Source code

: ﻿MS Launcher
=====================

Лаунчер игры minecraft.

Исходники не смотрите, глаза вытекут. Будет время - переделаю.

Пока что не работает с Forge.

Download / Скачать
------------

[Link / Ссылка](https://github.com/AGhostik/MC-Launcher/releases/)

····················

Activity | Every entry must appear in the answer exactly as written.

Written response |
Source code

: ﻿MS Launcher
=====================

Лаунчер игры minecraft.

Исходники не смотрите, глаза вытекут. Будет время - переделаю.

Пока что не работает с Forge.

Download / Скачать
------------

[Link / Ссылка](https://github.com/AGhostik/MC-Launcher/releases/)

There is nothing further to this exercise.